Using the material below, set down only the line containing "- Standard Substrate pattern" and the lines after it, unchanged.

▶

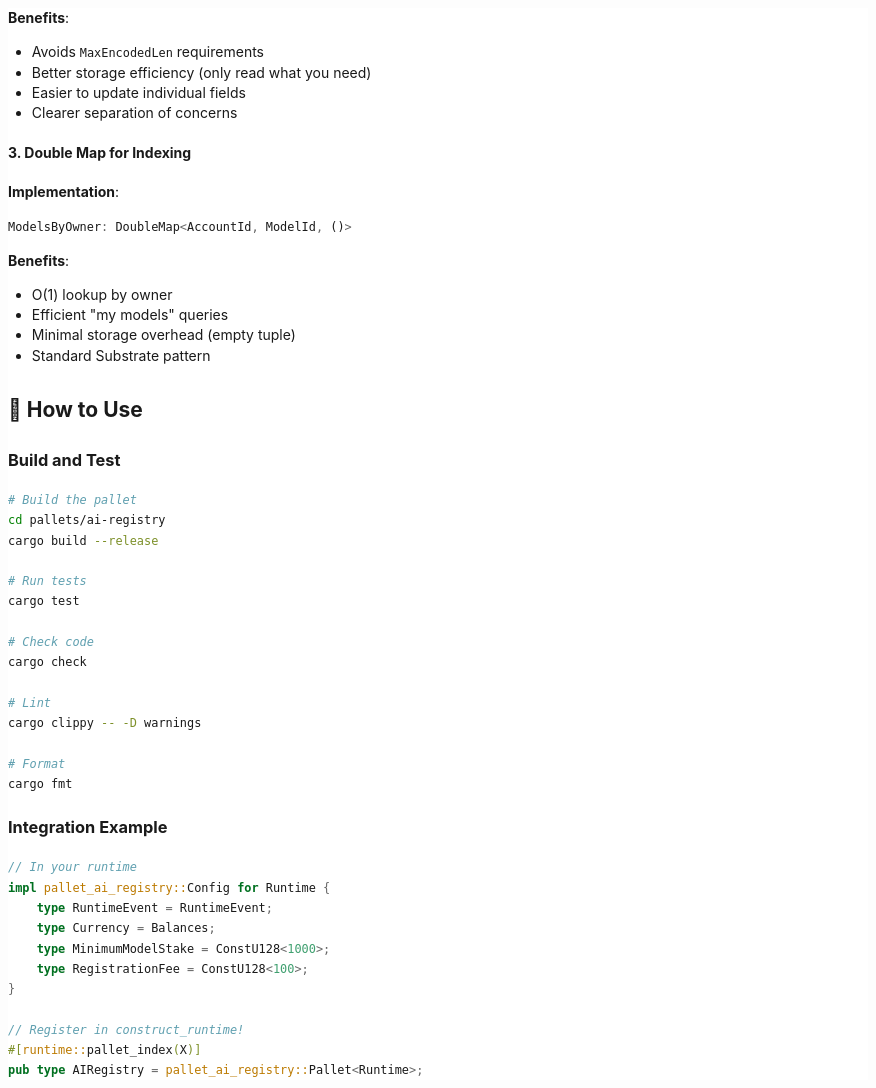 **Benefits**:
- Avoids `MaxEncodedLen` requirements
- Better storage efficiency (only read what you need)
- Easier to update individual fields
- Clearer separation of concerns

#### 3. Double Map for Indexing
**Implementation**:
```rust
ModelsByOwner: DoubleMap<AccountId, ModelId, ()>
```

**Benefits**:
- O(1) lookup by owner
- Efficient "my models" queries
- Minimal storage overhead (empty tuple)
- Standard Substrate pattern

## 🚀 How to Use

### Build and Test
```bash
# Build the pallet
cd pallets/ai-registry
cargo build --release

# Run tests
cargo test

# Check code
cargo check

# Lint
cargo clippy -- -D warnings

# Format
cargo fmt
```

### Integration Example
```rust
// In your runtime
impl pallet_ai_registry::Config for Runtime {
    type RuntimeEvent = RuntimeEvent;
    type Currency = Balances;
    type MinimumModelStake = ConstU128<1000>;
    type RegistrationFee = ConstU128<100>;
}

// Register in construct_runtime!
#[runtime::pallet_index(X)]
pub type AIRegistry = pallet_ai_registry::Pallet<Runtime>;
```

◀

## Answer
- Standard Substrate pattern

## 🚀 How to Use

### Build and Test
```bash
# Build the pallet
cd pallets/ai-registry
cargo build --release

# Run tests
cargo test

# Check code
cargo check

# Lint
cargo clippy -- -D warnings

# Format
cargo fmt
```

### Integration Example
```rust
// In your runtime
impl pallet_ai_registry::Config for Runtime {
    type RuntimeEvent = RuntimeEvent;
    type Currency = Balances;
    type MinimumModelStake = ConstU128<1000>;
    type RegistrationFee = ConstU128<100>;
}

// Register in construct_runtime!
#[runtime::pallet_index(X)]
pub type AIRegistry = pallet_ai_registry::Pallet<Runtime>;
```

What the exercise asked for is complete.